____ Extracted entries

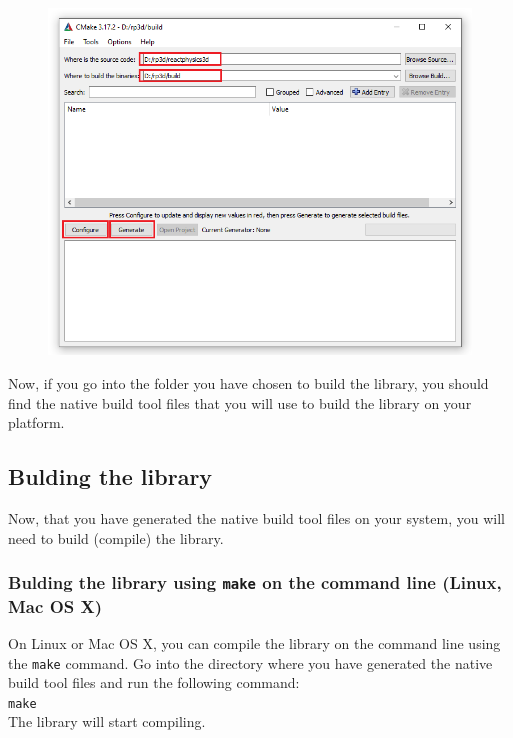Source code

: \documentclass[a4paper,12pt]{article}
\begin{document}
    \begin{figure}[!ht]
        \centering
	\includegraphics[scale=0.6]{CMakeWin.png}
        \label{fig:cmakewin}
    \end{figure}

     Now, if you go into the folder you have chosen to build the library, you should find the native build tool files that you will use to build
     the library on your platform.

     \subsection{Bulding the library}

     Now, that you have generated the native build tool files on your system, you will need to build (compile) the library.

     \subsubsection{Bulding the library using \texttt{make} on the command line (Linux, Mac OS X)}

     On Linux or Mac OS X, you can compile the library on the command line using the \texttt{make} command. Go into the directory where you have generated the
     native build tool files and run the following command: \\

     \texttt{make} \\

     The library will start compiling. 
\end{document}
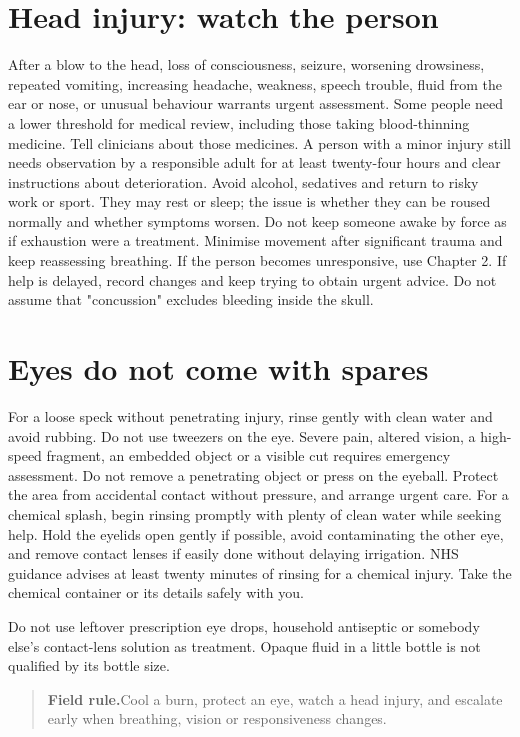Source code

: \documentclass[10pt,openright]{book}
\newcommand{\fieldrule}[1]{\begin{quote}\textbf{Field rule.}\enspace #1\end{quote}}
\begin{document}
\section*{Head injury: watch the person}
After a blow to the head, loss of consciousness, seizure, worsening drowsiness, repeated vomiting, increasing headache, weakness, speech trouble, fluid from the ear or nose, or unusual behaviour warrants urgent assessment. Some people need a lower threshold for medical review, including those taking blood-thinning medicine. Tell clinicians about those medicines. A person with a minor injury still needs observation by a responsible adult for at least twenty-four hours and clear instructions about deterioration. Avoid alcohol, sedatives and return to risky work or sport. They may rest or sleep; the issue is whether they can be roused normally and whether symptoms worsen. Do not keep someone awake by force as if exhaustion were a treatment. Minimise movement after significant trauma and keep reassessing breathing. If the person becomes unresponsive, use Chapter 2. If help is delayed, record changes and keep trying to obtain urgent advice. Do not assume that "concussion" excludes bleeding inside the skull.

\section*{Eyes do not come with spares}
For a loose speck without penetrating injury, rinse gently with clean water and avoid rubbing. Do not use tweezers on the eye. Severe pain, altered vision, a high-speed fragment, an embedded object or a visible cut requires emergency assessment. Do not remove a penetrating object or press on the eyeball. Protect the area from accidental contact without pressure, and arrange urgent care. For a chemical splash, begin rinsing promptly with plenty of clean water while seeking help. Hold the eyelids open gently if possible, avoid contaminating the other eye, and remove contact lenses if easily done without delaying irrigation. NHS guidance advises at least twenty minutes of rinsing for a chemical injury. Take the chemical container or its details safely with you.

Do not use leftover prescription eye drops, household antiseptic or somebody else's contact-lens solution as treatment. Opaque fluid in a little bottle is not qualified by its bottle size.

\fieldrule{Cool a burn, protect an eye, watch a head injury, and escalate early when breathing, vision or responsiveness changes.}
\end{document}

________

Brief:
Tally the lines above that include "will"; give only the tally.

Reply to the task:
3